● **What the exercise asks**: Print the lines in the listing below that fall between the line with "## Explanation" and the line with "趙樂際表示，國家主席習近平和", those two lines included, exactly as they stand and with nothing else.

● **The input**:

============

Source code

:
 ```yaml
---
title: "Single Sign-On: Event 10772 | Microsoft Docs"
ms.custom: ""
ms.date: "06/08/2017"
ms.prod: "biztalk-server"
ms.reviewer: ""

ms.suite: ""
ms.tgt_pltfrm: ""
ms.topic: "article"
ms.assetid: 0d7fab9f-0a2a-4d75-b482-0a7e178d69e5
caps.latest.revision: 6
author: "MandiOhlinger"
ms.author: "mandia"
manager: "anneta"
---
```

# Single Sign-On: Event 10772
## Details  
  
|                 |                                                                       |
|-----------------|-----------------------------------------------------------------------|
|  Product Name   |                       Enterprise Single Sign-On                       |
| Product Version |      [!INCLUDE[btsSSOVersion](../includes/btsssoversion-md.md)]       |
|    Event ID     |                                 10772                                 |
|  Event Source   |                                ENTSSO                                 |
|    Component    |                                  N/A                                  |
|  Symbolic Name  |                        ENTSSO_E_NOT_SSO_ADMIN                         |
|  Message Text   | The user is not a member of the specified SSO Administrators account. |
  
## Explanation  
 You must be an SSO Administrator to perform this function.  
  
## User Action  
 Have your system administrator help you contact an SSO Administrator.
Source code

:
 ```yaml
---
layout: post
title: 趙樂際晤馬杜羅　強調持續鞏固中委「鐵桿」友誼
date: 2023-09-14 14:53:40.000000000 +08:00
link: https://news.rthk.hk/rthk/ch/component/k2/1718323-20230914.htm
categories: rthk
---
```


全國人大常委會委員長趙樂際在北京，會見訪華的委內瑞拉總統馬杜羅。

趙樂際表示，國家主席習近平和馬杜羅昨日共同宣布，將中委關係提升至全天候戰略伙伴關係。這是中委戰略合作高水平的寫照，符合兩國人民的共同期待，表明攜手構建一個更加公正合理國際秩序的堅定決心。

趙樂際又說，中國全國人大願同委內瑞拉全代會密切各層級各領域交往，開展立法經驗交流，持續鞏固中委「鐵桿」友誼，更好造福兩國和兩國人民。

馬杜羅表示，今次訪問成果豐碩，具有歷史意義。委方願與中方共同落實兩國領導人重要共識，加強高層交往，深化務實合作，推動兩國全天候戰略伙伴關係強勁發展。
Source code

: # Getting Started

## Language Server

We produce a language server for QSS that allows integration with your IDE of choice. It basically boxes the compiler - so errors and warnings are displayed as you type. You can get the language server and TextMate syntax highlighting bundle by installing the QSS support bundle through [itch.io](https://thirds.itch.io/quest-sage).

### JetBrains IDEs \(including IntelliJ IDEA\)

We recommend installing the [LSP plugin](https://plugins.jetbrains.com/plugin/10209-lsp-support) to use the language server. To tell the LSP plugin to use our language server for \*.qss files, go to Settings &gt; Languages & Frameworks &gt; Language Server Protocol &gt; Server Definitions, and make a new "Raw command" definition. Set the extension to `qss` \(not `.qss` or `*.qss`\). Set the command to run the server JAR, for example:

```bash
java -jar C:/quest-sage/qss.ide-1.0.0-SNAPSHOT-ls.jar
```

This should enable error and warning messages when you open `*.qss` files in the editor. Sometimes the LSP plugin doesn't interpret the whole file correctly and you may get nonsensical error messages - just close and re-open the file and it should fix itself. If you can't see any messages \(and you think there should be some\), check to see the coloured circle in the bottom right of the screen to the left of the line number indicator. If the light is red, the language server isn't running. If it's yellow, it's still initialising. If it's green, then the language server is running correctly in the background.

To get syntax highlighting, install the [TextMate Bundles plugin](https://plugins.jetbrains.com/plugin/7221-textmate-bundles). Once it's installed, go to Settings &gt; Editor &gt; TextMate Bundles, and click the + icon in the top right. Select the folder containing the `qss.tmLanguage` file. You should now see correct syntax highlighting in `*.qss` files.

============

● **Exercise output**:
## Explanation  
 You must be an SSO Administrator to perform this function.  
  
## User Action  
 Have your system administrator help you contact an SSO Administrator.
Source code

:
 ```yaml
---
layout: post
title: 趙樂際晤馬杜羅　強調持續鞏固中委「鐵桿」友誼
date: 2023-09-14 14:53:40.000000000 +08:00
link: https://news.rthk.hk/rthk/ch/component/k2/1718323-20230914.htm
categories: rthk
---
```


全國人大常委會委員長趙樂際在北京，會見訪華的委內瑞拉總統馬杜羅。

趙樂際表示，國家主席習近平和馬杜羅昨日共同宣布，將中委關係提升至全天候戰略伙伴關係。這是中委戰略合作高水平的寫照，符合兩國人民的共同期待，表明攜手構建一個更加公正合理國際秩序的堅定決心。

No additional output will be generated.